WHAT THE TASK ASKS
Print the listing in full, with no character changed.

STORED DATA
*** Begin section ***
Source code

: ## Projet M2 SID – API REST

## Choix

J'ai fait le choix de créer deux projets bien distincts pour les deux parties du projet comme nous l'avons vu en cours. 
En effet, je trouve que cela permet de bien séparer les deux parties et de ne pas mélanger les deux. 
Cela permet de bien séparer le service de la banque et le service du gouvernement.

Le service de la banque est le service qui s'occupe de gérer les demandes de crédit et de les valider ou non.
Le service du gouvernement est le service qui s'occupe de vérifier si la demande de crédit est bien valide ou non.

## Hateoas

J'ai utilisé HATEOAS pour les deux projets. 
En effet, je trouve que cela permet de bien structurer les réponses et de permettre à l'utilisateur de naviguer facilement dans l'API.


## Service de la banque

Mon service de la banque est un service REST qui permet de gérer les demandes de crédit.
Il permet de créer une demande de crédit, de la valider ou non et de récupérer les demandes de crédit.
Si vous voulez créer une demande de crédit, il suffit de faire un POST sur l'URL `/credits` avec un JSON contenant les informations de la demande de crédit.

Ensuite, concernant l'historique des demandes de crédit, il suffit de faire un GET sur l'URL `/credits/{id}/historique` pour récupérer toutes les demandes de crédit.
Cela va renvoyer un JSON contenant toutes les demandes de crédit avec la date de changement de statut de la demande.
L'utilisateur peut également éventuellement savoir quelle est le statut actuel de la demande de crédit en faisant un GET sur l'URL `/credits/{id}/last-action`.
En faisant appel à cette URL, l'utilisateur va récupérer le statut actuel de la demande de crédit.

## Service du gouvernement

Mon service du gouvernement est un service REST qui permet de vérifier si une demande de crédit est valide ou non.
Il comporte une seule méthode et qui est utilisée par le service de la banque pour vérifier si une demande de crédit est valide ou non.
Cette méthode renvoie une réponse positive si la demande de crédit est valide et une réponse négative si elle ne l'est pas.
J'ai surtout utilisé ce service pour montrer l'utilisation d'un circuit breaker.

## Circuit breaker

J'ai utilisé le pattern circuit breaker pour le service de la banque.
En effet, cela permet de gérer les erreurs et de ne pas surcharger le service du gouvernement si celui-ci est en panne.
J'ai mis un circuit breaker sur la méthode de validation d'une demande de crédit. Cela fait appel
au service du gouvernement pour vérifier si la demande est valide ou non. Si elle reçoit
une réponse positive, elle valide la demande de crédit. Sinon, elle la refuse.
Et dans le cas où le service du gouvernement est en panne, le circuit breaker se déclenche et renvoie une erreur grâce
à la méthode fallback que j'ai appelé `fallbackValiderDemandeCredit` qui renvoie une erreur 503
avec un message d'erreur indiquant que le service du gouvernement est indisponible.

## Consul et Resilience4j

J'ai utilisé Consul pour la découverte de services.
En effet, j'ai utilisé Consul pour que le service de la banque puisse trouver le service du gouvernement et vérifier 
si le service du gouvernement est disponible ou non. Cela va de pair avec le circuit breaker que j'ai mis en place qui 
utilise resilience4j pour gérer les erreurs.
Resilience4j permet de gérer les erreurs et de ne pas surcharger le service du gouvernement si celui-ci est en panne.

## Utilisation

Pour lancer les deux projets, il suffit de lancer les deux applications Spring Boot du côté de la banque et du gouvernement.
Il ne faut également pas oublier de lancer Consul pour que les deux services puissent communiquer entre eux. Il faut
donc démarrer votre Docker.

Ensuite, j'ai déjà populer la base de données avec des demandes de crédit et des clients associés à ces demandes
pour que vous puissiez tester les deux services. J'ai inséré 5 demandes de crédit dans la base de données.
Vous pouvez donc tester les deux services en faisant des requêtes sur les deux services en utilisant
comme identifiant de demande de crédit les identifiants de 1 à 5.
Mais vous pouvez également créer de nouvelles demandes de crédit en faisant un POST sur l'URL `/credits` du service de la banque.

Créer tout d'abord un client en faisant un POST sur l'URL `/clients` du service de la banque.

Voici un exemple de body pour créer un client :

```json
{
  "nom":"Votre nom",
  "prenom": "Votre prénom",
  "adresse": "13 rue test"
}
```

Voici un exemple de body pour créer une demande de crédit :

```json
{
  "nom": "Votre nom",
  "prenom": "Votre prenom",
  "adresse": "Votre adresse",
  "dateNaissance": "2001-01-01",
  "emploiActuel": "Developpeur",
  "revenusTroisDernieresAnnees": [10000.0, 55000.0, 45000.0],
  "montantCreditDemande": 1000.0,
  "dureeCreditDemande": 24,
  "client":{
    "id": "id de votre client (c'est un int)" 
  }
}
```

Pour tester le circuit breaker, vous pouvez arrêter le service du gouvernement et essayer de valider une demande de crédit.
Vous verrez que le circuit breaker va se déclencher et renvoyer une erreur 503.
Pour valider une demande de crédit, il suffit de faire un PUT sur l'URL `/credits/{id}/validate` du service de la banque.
*** End section ***
FINISHED EXERCISE
Source code

: ## Projet M2 SID – API REST

## Choix

J'ai fait le choix de créer deux projets bien distincts pour les deux parties du projet comme nous l'avons vu en cours. 
En effet, je trouve que cela permet de bien séparer les deux parties et de ne pas mélanger les deux. 
Cela permet de bien séparer le service de la banque et le service du gouvernement.

Le service de la banque est le service qui s'occupe de gérer les demandes de crédit et de les valider ou non.
Le service du gouvernement est le service qui s'occupe de vérifier si la demande de crédit est bien valide ou non.

## Hateoas

J'ai utilisé HATEOAS pour les deux projets. 
En effet, je trouve que cela permet de bien structurer les réponses et de permettre à l'utilisateur de naviguer facilement dans l'API.


## Service de la banque

Mon service de la banque est un service REST qui permet de gérer les demandes de crédit.
Il permet de créer une demande de crédit, de la valider ou non et de récupérer les demandes de crédit.
Si vous voulez créer une demande de crédit, il suffit de faire un POST sur l'URL `/credits` avec un JSON contenant les informations de la demande de crédit.

Ensuite, concernant l'historique des demandes de crédit, il suffit de faire un GET sur l'URL `/credits/{id}/historique` pour récupérer toutes les demandes de crédit.
Cela va renvoyer un JSON contenant toutes les demandes de crédit avec la date de changement de statut de la demande.
L'utilisateur peut également éventuellement savoir quelle est le statut actuel de la demande de crédit en faisant un GET sur l'URL `/credits/{id}/last-action`.
En faisant appel à cette URL, l'utilisateur va récupérer le statut actuel de la demande de crédit.

## Service du gouvernement

Mon service du gouvernement est un service REST qui permet de vérifier si une demande de crédit est valide ou non.
Il comporte une seule méthode et qui est utilisée par le service de la banque pour vérifier si une demande de crédit est valide ou non.
Cette méthode renvoie une réponse positive si la demande de crédit est valide et une réponse négative si elle ne l'est pas.
J'ai surtout utilisé ce service pour montrer l'utilisation d'un circuit breaker.

## Circuit breaker

J'ai utilisé le pattern circuit breaker pour le service de la banque.
En effet, cela permet de gérer les erreurs et de ne pas surcharger le service du gouvernement si celui-ci est en panne.
J'ai mis un circuit breaker sur la méthode de validation d'une demande de crédit. Cela fait appel
au service du gouvernement pour vérifier si la demande est valide ou non. Si elle reçoit
une réponse positive, elle valide la demande de crédit. Sinon, elle la refuse.
Et dans le cas où le service du gouvernement est en panne, le circuit breaker se déclenche et renvoie une erreur grâce
à la méthode fallback que j'ai appelé `fallbackValiderDemandeCredit` qui renvoie une erreur 503
avec un message d'erreur indiquant que le service du gouvernement est indisponible.

## Consul et Resilience4j

J'ai utilisé Consul pour la découverte de services.
En effet, j'ai utilisé Consul pour que le service de la banque puisse trouver le service du gouvernement et vérifier 
si le service du gouvernement est disponible ou non. Cela va de pair avec le circuit breaker que j'ai mis en place qui 
utilise resilience4j pour gérer les erreurs.
Resilience4j permet de gérer les erreurs et de ne pas surcharger le service du gouvernement si celui-ci est en panne.

## Utilisation

Pour lancer les deux projets, il suffit de lancer les deux applications Spring Boot du côté de la banque et du gouvernement.
Il ne faut également pas oublier de lancer Consul pour que les deux services puissent communiquer entre eux. Il faut
donc démarrer votre Docker.

Ensuite, j'ai déjà populer la base de données avec des demandes de crédit et des clients associés à ces demandes
pour que vous puissiez tester les deux services. J'ai inséré 5 demandes de crédit dans la base de données.
Vous pouvez donc tester les deux services en faisant des requêtes sur les deux services en utilisant
comme identifiant de demande de crédit les identifiants de 1 à 5.
Mais vous pouvez également créer de nouvelles demandes de crédit en faisant un POST sur l'URL `/credits` du service de la banque.

Créer tout d'abord un client en faisant un POST sur l'URL `/clients` du service de la banque.

Voici un exemple de body pour créer un client :

```json
{
  "nom":"Votre nom",
  "prenom": "Votre prénom",
  "adresse": "13 rue test"
}
```

Voici un exemple de body pour créer une demande de crédit :

```json
{
  "nom": "Votre nom",
  "prenom": "Votre prenom",
  "adresse": "Votre adresse",
  "dateNaissance": "2001-01-01",
  "emploiActuel": "Developpeur",
  "revenusTroisDernieresAnnees": [10000.0, 55000.0, 45000.0],
  "montantCreditDemande": 1000.0,
  "dureeCreditDemande": 24,
  "client":{
    "id": "id de votre client (c'est un int)" 
  }
}
```

Pour tester le circuit breaker, vous pouvez arrêter le service du gouvernement et essayer de valider une demande de crédit.
Vous verrez que le circuit breaker va se déclencher et renvoyer une erreur 503.
Pour valider une demande de crédit, il suffit de faire un PUT sur l'URL `/credits/{id}/validate` du service de la banque.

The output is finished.